Dissertations, Theses, and Capstone Projects

Date of Degree


Document Type


Degree Name





Timothy Ellmore

Committee Members

Tatiana Aloi Emmanouil

Timothy Ricker

A. Duke Shereen

Kerstin Unger

Subject Categories

Cognitive Neuroscience | Cognitive Psychology


Working Memory Maintenance, Attention, Delay Activity, Functional Connectivity, Rehearsal, Interference


Working memory (WM) is the temporary storage of information to accomplish a future goal. The WM delay period is the time after encoding but before retrieval when information is being maintained, typically in the absence of relevant stimuli. Understanding how the brain supports maintenance during the delay period, and how neural activity and connectivity are related to memory is critical for advancing both basic knowledge as well as informing declines in memory and cognition related to neurodegenerative diseases and healthy aging. An open question in the field of WM research is how information is stored during this delay period. One theory suggests persistent neural activity supports the storage of information while another theory suggests rapid synaptic weight changes (i.e., an activity-silent mechanism). While support exists for both theories, numerous confounds complicate the experiments designed to distinguish between these two theories. Most notably, studies typically use simple stimuli with short, predictable, unfilled delay periods, with few studies examining this open question using complex visual stimuli. For this dissertation four EEG experiments were conducted to answer three questions: 1) Does the type of maintenance technique used during the delay period modulate the neural activity for complex visual stimuli? 2) What are the load-dependent delay activity and connectivity patterns associated with maintenance of complex visual stimuli? And 3) How do patterns of delay activity and connectivity change when attention is sustained during unpredictable delay period durations?
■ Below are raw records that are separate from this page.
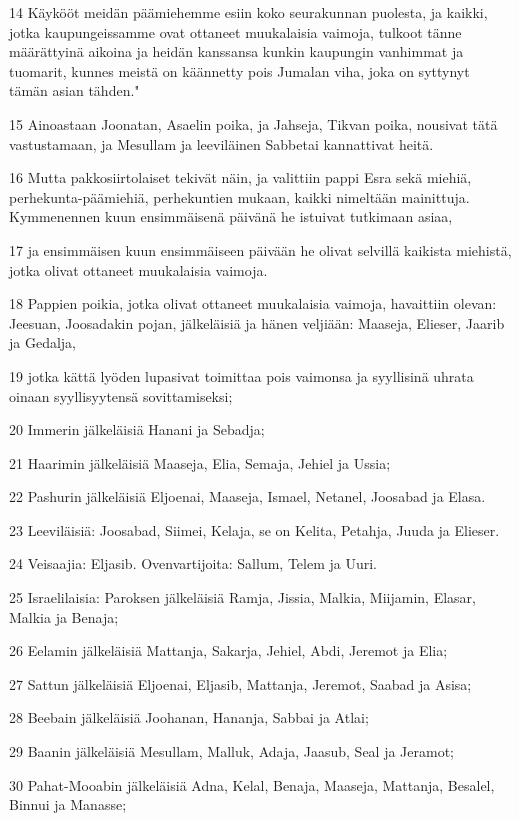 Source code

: \par 14 Käykööt meidän päämiehemme esiin koko seurakunnan puolesta, ja kaikki, jotka kaupungeissamme ovat ottaneet muukalaisia vaimoja, tulkoot tänne määrättyinä aikoina ja heidän kanssansa kunkin kaupungin vanhimmat ja tuomarit, kunnes meistä on käännetty pois Jumalan viha, joka on syttynyt tämän asian tähden."
\par 15 Ainoastaan Joonatan, Asaelin poika, ja Jahseja, Tikvan poika, nousivat tätä vastustamaan, ja Mesullam ja leeviläinen Sabbetai kannattivat heitä.
\par 16 Mutta pakkosiirtolaiset tekivät näin, ja valittiin pappi Esra sekä miehiä, perhekunta-päämiehiä, perhekuntien mukaan, kaikki nimeltään mainittuja. Kymmenennen kuun ensimmäisenä päivänä he istuivat tutkimaan asiaa,
\par 17 ja ensimmäisen kuun ensimmäiseen päivään he olivat selvillä kaikista miehistä, jotka olivat ottaneet muukalaisia vaimoja.
\par 18 Pappien poikia, jotka olivat ottaneet muukalaisia vaimoja, havaittiin olevan: Jeesuan, Joosadakin pojan, jälkeläisiä ja hänen veljiään: Maaseja, Elieser, Jaarib ja Gedalja,
\par 19 jotka kättä lyöden lupasivat toimittaa pois vaimonsa ja syyllisinä uhrata oinaan syyllisyytensä sovittamiseksi;
\par 20 Immerin jälkeläisiä Hanani ja Sebadja;
\par 21 Haarimin jälkeläisiä Maaseja, Elia, Semaja, Jehiel ja Ussia;
\par 22 Pashurin jälkeläisiä Eljoenai, Maaseja, Ismael, Netanel, Joosabad ja Elasa.
\par 23 Leeviläisiä: Joosabad, Siimei, Kelaja, se on Kelita, Petahja, Juuda ja Elieser.
\par 24 Veisaajia: Eljasib. Ovenvartijoita: Sallum, Telem ja Uuri.
\par 25 Israelilaisia: Paroksen jälkeläisiä Ramja, Jissia, Malkia, Miijamin, Elasar, Malkia ja Benaja;
\par 26 Eelamin jälkeläisiä Mattanja, Sakarja, Jehiel, Abdi, Jeremot ja Elia;
\par 27 Sattun jälkeläisiä Eljoenai, Eljasib, Mattanja, Jeremot, Saabad ja Asisa;
\par 28 Beebain jälkeläisiä Joohanan, Hananja, Sabbai ja Atlai;
\par 29 Baanin jälkeläisiä Mesullam, Malluk, Adaja, Jaasub, Seal ja Jeramot;
\par 30 Pahat-Mooabin jälkeläisiä Adna, Kelal, Benaja, Maaseja, Mattanja, Besalel, Binnui ja Manasse;

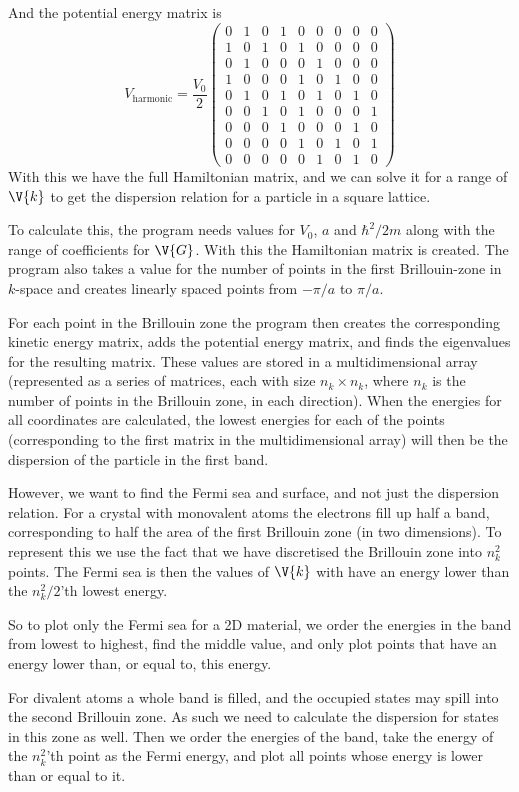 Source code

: \documentclass[main.tex]{subfiles}
\begin{document}
	And the potential energy matrix is
	\begin{equation}
		V_{\text{harmonic}} = \frac{V_0}{2} \begin{pmatrix}
		0 & 1 & 0 & 1 & 0 & 0 & 0 & 0 & 0 \\
		1 & 0 & 1 & 0 & 1 & 0 & 0 & 0 & 0 \\
		0 & 1 & 0 & 0 & 0 & 1 & 0 & 0 & 0 \\
		1 & 0 & 0 & 0 & 1 & 0 & 1 & 0 & 0 \\
		0 & 1 & 0 & 1 & 0 & 1 & 0 & 1 & 0 \\
		0 & 0 & 1 & 0 & 1 & 0 & 0 & 0 & 1 \\
		0 & 0 & 0 & 1 & 0 & 0 & 0 & 1 & 0 \\
		0 & 0 & 0 & 0 & 1 & 0 & 1 & 0 & 1 \\
		0 & 0 & 0 & 0 & 0 & 1 & 0 & 1 & 0
		\end{pmatrix}
	\end{equation}
	With this we have the full Hamiltonian matrix, and we can solve it for a range of $ \V{k} $ to get the dispersion relation for a particle in a square lattice.
	
	To calculate this, the program needs values for $ V_0 $, $ a $ and $ \hbar^2/2m $ along with the range of coefficients for $ \V{G} $. With this the Hamiltonian matrix is created. The program also takes a value for the number of points in the first Brillouin-zone in $ k $-space and creates linearly spaced points from $ -\pi/a $ to $ \pi/a $.
	
	For each point in the Brillouin zone the program then creates the corresponding kinetic energy matrix, adds the potential energy matrix, and finds the eigenvalues for the resulting matrix. These values are stored in a multidimensional array (represented as a series of matrices, each with size $ n_k \times n_k $, where $ n_k $ is the number of points in the Brillouin zone, in each direction). When the energies for all coordinates are calculated, the lowest energies for each of the points (corresponding to the first matrix in the multidimensional array) will then be the dispersion of the particle in the first band.
	
	However, we want to find the Fermi sea and surface, and not just the dispersion relation. For a crystal with monovalent atoms the electrons fill up half a band, corresponding to half the area of the first Brillouin zone (in two dimensions). To represent this we use the fact that we have discretised the Brillouin zone into $ n_k^2 $ points. The Fermi sea is then the values of $ \V{k} $ with have an energy lower than the $ n_k^2/2 $'th lowest energy.
	
	So to plot only the Fermi sea for a 2D material, we order the energies in the band from lowest to highest, find the middle value, and only plot points that have an energy lower than, or equal to, this energy.
	
	For divalent atoms a whole band is filled, and the occupied states may spill into the second Brillouin zone. As such we need to calculate the dispersion for states in this zone as well. Then we order the energies of the band, take the energy of the $ n_k^2 $'th point as the Fermi energy, and plot all points whose energy is lower than or equal to it.
	
	
\end{document}
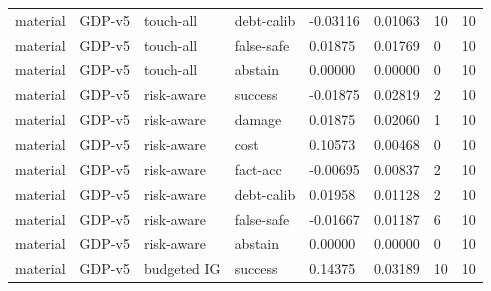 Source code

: \documentclass{article}
\begin{document}
\begin{center}
\begin{longtable}{llllllll}
material & GDP-v5 & touch-all & debt-calib & -0.03116 & 0.01063 & 10 & 10 \\
material & GDP-v5 & touch-all & false-safe & 0.01875 & 0.01769 & 0 & 10 \\
material & GDP-v5 & touch-all & abstain & 0.00000 & 0.00000 & 0 & 10 \\
material & GDP-v5 & risk-aware & success & -0.01875 & 0.02819 & 2 & 10 \\
material & GDP-v5 & risk-aware & damage & 0.01875 & 0.02060 & 1 & 10 \\
material & GDP-v5 & risk-aware & cost & 0.10573 & 0.00468 & 0 & 10 \\
material & GDP-v5 & risk-aware & fact-acc & -0.00695 & 0.00837 & 2 & 10 \\
material & GDP-v5 & risk-aware & debt-calib & 0.01958 & 0.01128 & 2 & 10 \\
material & GDP-v5 & risk-aware & false-safe & -0.01667 & 0.01187 & 6 & 10 \\
material & GDP-v5 & risk-aware & abstain & 0.00000 & 0.00000 & 0 & 10 \\
material & GDP-v5 & budgeted IG & success & 0.14375 & 0.03189 & 10 & 10 \\
\bottomrule
\end{longtable}
\renewcommand{\arraystretch}{1.0}
\end{center}
\end{document}
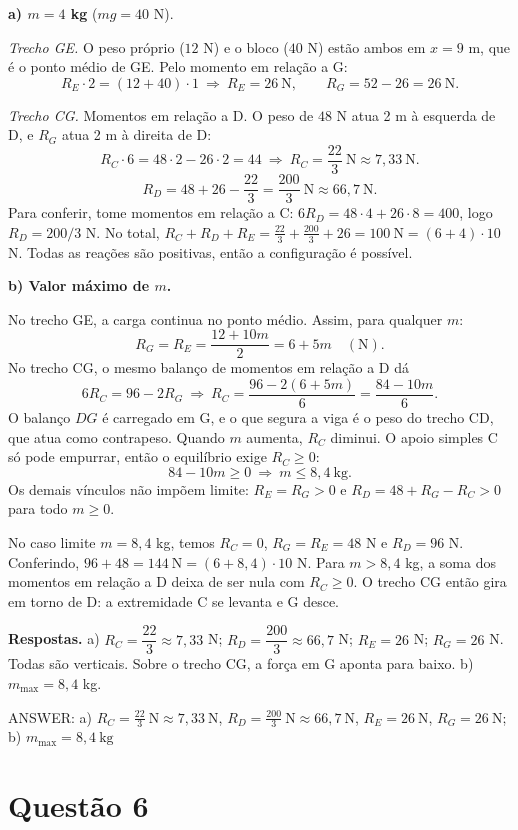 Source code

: \documentclass{article}%
\begin{document}
\textbf{a) $m=4$ kg} ($mg=40$ N).

\emph{Trecho GE.} O peso próprio ($12$ N) e o bloco ($40$ N) estão ambos em $x=9$ m, que é o ponto médio de GE. Pelo momento em relação a G:
\[
R_E\cdot 2=(12+40)\cdot 1\ \Rightarrow\ R_E=26\ \text{N},\qquad R_G=52-26=26\ \text{N}.
\]

\emph{Trecho CG.} Momentos em relação a D. O peso de $48$ N atua 2 m à esquerda de D, e $R_G$ atua 2 m à direita de D:
\[
R_C\cdot 6=48\cdot 2-26\cdot 2=44\ \Rightarrow\ R_C=\frac{22}{3}\ \text{N}\approx 7{,}33\ \text{N}.
\]
\[
R_D=48+26-\frac{22}{3}=\frac{200}{3}\ \text{N}\approx 66{,}7\ \text{N}.
\]
Para conferir, tome momentos em relação a C: $6R_D=48\cdot 4+26\cdot 8=400$, logo $R_D=200/3$ N. No total, $R_C+R_D+R_E=\frac{22}{3}+\frac{200}{3}+26=100\ \text{N}=(6+4)\cdot 10$ N. Todas as reações são positivas, então a configuração é possível.

\textbf{b) Valor máximo de $m$.}

No trecho GE, a carga continua no ponto médio. Assim, para qualquer $m$:
\[
R_G=R_E=\frac{12+10m}{2}=6+5m\quad(\text{N}).
\]
No trecho CG, o mesmo balanço de momentos em relação a D dá
\[
6R_C=96-2R_G\ \Rightarrow\ R_C=\frac{96-2(6+5m)}{6}=\frac{84-10m}{6}.
\]
O balanço $DG$ é carregado em G, e o que segura a viga é o peso do trecho CD, que atua como contrapeso. Quando $m$ aumenta, $R_C$ diminui. O apoio simples C só pode empurrar, então o equilíbrio exige $R_C\ge 0$:
\[
84-10m\ge 0\ \Rightarrow\ m\le 8{,}4\ \text{kg}.
\]
Os demais vínculos não impõem limite: $R_E=R_G>0$ e $R_D=48+R_G-R_C>0$ para todo $m\ge 0$.

No caso limite $m=8{,}4$ kg, temos $R_C=0$, $R_G=R_E=48$ N e $R_D=96$ N. Conferindo, $96+48=144\ \text{N}=(6+8{,}4)\cdot 10$ N. Para $m>8{,}4$ kg, a soma dos momentos em relação a D deixa de ser nula com $R_C\ge 0$. O trecho CG então gira em torno de D: a extremidade C se levanta e G desce.

\textbf{Respostas.} a) $R_C=\dfrac{22}{3}\approx 7{,}33$ N; $R_D=\dfrac{200}{3}\approx 66{,}7$ N; $R_E=26$ N; $R_G=26$ N. Todas são verticais. Sobre o trecho CG, a força em G aponta para baixo. b) $m_{\max}=8{,}4$ kg.

ANSWER: a) $R_C=\frac{22}{3}\ \text{N}\approx 7{,}33\ \text{N}$, $R_D=\frac{200}{3}\ \text{N}\approx 66{,}7\ \text{N}$, $R_E=26\ \text{N}$, $R_G=26\ \text{N}$; b) $m_{\max}=8{,}4\ \text{kg}$%
\newpage%
\section*{Questão 6}
\end{document}
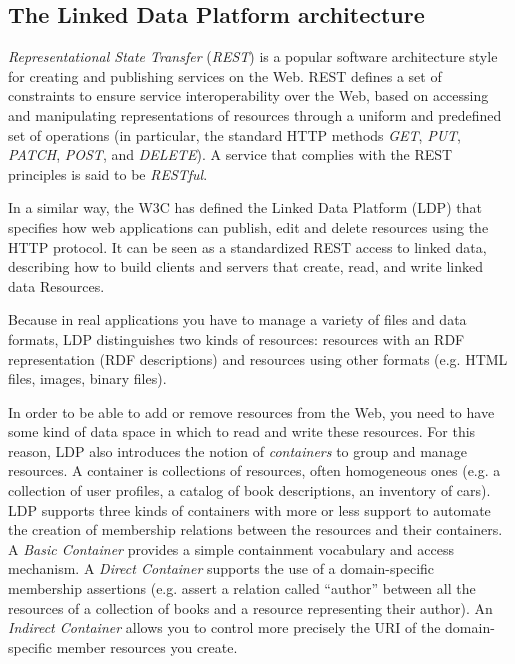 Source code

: \hypertarget{the-linked-data-platform-architecture}{%
\subsection{The Linked Data Platform
architecture}\label{the-linked-data-platform-architecture}}

\emph{Representational State Transfer} (\emph{REST}) is a popular
software architecture style for creating and publishing services on the
Web. REST defines a set of constraints to ensure service
interoperability over the Web, based on accessing and manipulating
representations of resources through a uniform and predefined set of
operations (in particular, the standard HTTP methods \emph{GET},
\emph{PUT}, \emph{PATCH}, \emph{POST}, and \emph{DELETE}). A service
that complies with the REST principles is said to be \emph{RESTful}.

In a similar way, the W3C has defined the Linked Data Platform (LDP)
that specifies how web applications can publish, edit and delete
resources using the HTTP protocol. It can be seen as a standardized REST
access to linked data, describing how to build clients and servers that
create, read, and write linked data Resources.

Because in real applications you have to manage a variety of files and
data formats, LDP distinguishes two kinds of resources: resources with
an RDF representation (RDF descriptions) and resources using other
formats (e.g. HTML files, images, binary files).

In order to be able to add or remove resources from the Web, you need to
have some kind of data space in which to read and write these resources.
For this reason, LDP also introduces the notion of \emph{containers} to
group and manage resources. A container is collections of resources,
often homogeneous ones (e.g. a collection of user profiles, a catalog of
book descriptions, an inventory of cars). LDP supports three kinds of
containers with more or less support to automate the creation of
membership relations between the resources and their containers. A
\emph{Basic Container} provides a simple containment vocabulary and
access mechanism. A \emph{Direct Container} supports the use of a
domain-specific membership assertions (e.g. assert a relation called
``author'' between all the resources of a collection of books and a
resource representing their author). An \emph{Indirect Container} allows
you to control more precisely the URI of the domain-specific member
resources you create.

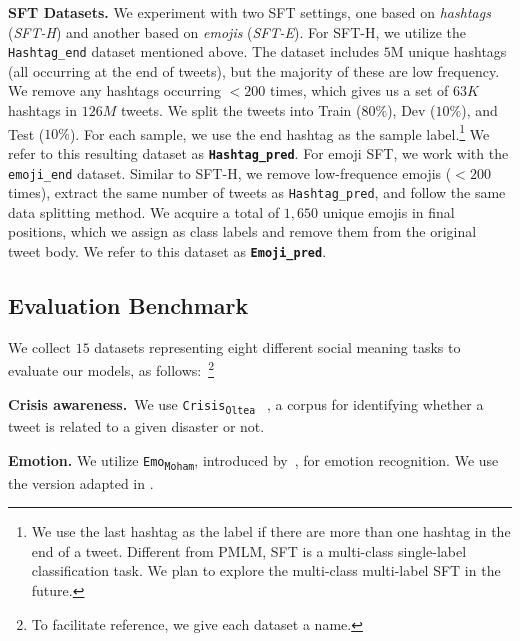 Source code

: \noindent\textbf{SFT Datasets.}\label{subsec:sft:data}
We experiment with two SFT settings, one based on \textit{hashtags} (\textit{SFT-H}) and another based on \textit{emojis} (\textit{SFT-E}). For SFT-H, we utilize the \texttt{Hashtag\_end} dataset mentioned above. The dataset includes $5$M unique hashtags (all occurring at the end of tweets), but the majority of these are low frequency. We remove any hashtags occurring $< 200$ times, which gives us a set of $63K$ hashtags in $126M$ tweets. We split the tweets into Train ($80\%$), Dev ($10\%$), and Test ($10\%$). For each sample, we use the end hashtag as the sample label.\footnote{We use the last hashtag as the label if there are more than one hashtag in the end of a tweet. Different from PMLM, SFT is a multi-class single-label classification task. We plan to explore the multi-class multi-label SFT in the future.} We refer to this resulting dataset as \textbf{\texttt{Hashtag\_pred}}. For emoji SFT, we work with the \texttt{emoji\_end} dataset. Similar to SFT-H, we remove low-frequence emojis ($< 200$ times), extract the same number of tweets as \texttt{Hashtag\_pred}, and follow the same data splitting method. We acquire a total of $1,650$ unique emojis in final positions, which we assign as class labels and remove them from the original tweet body. We refer to this dataset as \textbf{\texttt{Emoji\_pred}}.

\subsection{Evaluation Benchmark}\label{sec:smpb} 
We collect $15$ datasets representing eight different social meaning tasks to evaluate our models, as follows:~\footnote{To facilitate reference, we give each dataset a name.}
 

\noindent\textbf{Crisis awareness.}~We use \texttt{Crisis\textsubscript{Oltea}} ~\cite{olteanu2014crisislex}, a corpus for identifying whether a tweet is related to a given disaster or not. %
    
 \noindent     \textbf{Emotion.} We utilize \texttt{Emo\textsubscript{Moham}}, introduced by~\citet{mohammad-2018-semeval}, for emotion recognition. We use the version adapted in \citet{barbieri-2020-tweeteval}.
 
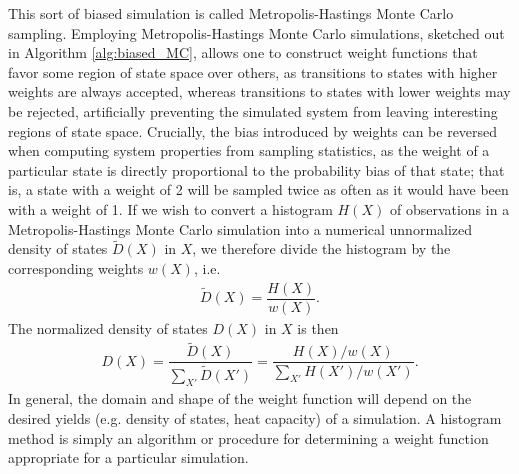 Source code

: \documentclass[11pt]{article}
\newcommand{\f}[2]{\dfrac{#1}{#2}} %
\newcommand{\p}[1]{\left(#1\right)} %
\begin{document}
This sort of biased simulation is called Metropolis-Hastings Monte
Carlo sampling. Employing Metropolis-Hastings Monte Carlo simulations,
sketched out in Algorithm \ref{alg:biased_MC}, allows one to construct
weight functions that favor some region of state space over others, as
transitions to states with higher weights are always accepted, whereas
transitions to states with lower weights may be rejected, artificially
preventing the simulated system from leaving interesting regions of
state space. Crucially, the bias introduced by weights can be reversed
when computing system properties from sampling statistics, as the
weight of a particular state is directly proportional to the
probability bias of that state; that is, a state with a weight of 2
will be sampled twice as often as it would have been with a weight of
1. If we wish to convert a histogram $H\p{X}$ of observations in a
Metropolis-Hastings Monte Carlo simulation into a numerical
unnormalized density of states $\tilde D\p{X}$ in $X$, we therefore
divide the histogram by the corresponding weights $w\p{X}$, i.e.
\begin{align}
  \tilde D\p{X}=\f{H\p{X}}{w\p{X}}.
  \label{eq:dos}
\end{align}
The normalized density of states $D\p{X}$ in $X$ is then
\begin{align}
  D\p{X}=\f{\tilde D\p{X}}{\sum_{X'}\tilde D\p{X'}}
  =\f{H\p{X}/w\p{X}}{\sum_{X'}H\p{X'}/w\p{X'}}.
  \label{eq:dos_norm}
\end{align}
In general, the domain and shape of the weight function will depend on
the desired yields (e.g.  density of states, heat capacity) of a
simulation. A histogram method is simply an algorithm or procedure for
determining a weight function appropriate for a particular simulation.
\end{document}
In the first set of experiments, we examined the role of rehearsal in maintaining complex visual stimuli. We looked at the impact of rehearsal versus suppression of rehearsal using novel naturalistic scenes that contained semantic content and phase-scrambled scenes that lacked semantic content. The benefit of rehearsal was associated with increases in theta and alpha band amplitude, but only when the stimuli lacked semantic content. The overall pattern of change in amplitude was similar for rehearsal and suppression of rehearsal, regardless of the type of stimulus.

In the second set of experiments, we examined the role of attention in maintaining complex visual stimuli. We used a similar set of stimuli to the first experiments, employing a load manipulation (low load-2 images, high load-5 images) while perceptual interference was present. While increasing the WM load, particularly with complex stimuli, places a greater demand on attentional resources, interfering stimuli may compete for the available resources. This was confirmed in the examination of theta and alpha amplitude, as amplitude was reduced for the high WM load as compared with the low WM load. We also analyzed functional connectivity to identify the underlying brain networks that facilitated performance for the low load condition and identified three supporting networks, including a frontal- posterior temporal network that is responsible for filtering the interfering stimuli.

Additionally, in a separate experiment using similar stimuli, we randomly varied the delay interval (short-2 sec, medium-5 sec, and long-9 sec) from trial to trial, which ensured sustained attention throughout the delay period because participants did not know when the delay period would end and the probe would appear. The delay activity associated with complex visual stimuli suggests a pattern of transient delay activity for medium and long delay periods, regardless of load, with an early increase in event-related synchronous activity (ERS) in alpha and lower beta activity (until 2-3 secs) followed by an extended period of event-related desynchronous (ERD) in alpha and beta band activity, in parietal and parieto-occipital regions. Sustained delay activity (i.e., ERS in alpha activity followed by a return to baseline) was only observed for the short delay interval (~2 sec). Our results suggest that the pattern of ERS reflects an early period of goal setting, in which attention is focused inward to prevent interference. As the delay interval increases, the pattern of ERD reflects ongoing maintenance and associations with stored semantic knowledge.

Finally, we compared the underlying brain networks that supported maintenance across all experiments using connectivity measures. This comparison identified a different frontoparietal network that is implicated in cognitive control and was found to be involved in both effortful maintenance (i.e., for stimuli lacking semantic content) as well as maintenance that places an increased demand on attentional resources (e.g., interference present or increased intervals).

These results provide some support for the persistent delay activity hypothesis, as there were changes in delay activity from baseline throughout the delay period in all experiments, regardless of maintenance technique, WM load or delay period interval. Furthermore, the delay period connectivity analyses for all experiments implicate fronto-parietal and temporal networks in supporting maintenance and suggest a flexible role of attention (e.g., filtering of interfering stimuli, control over attention) that varies based on task demands. Together, these delay activity and connectivity findings inform the ongoing debate about the neural dynamics that support visual WM.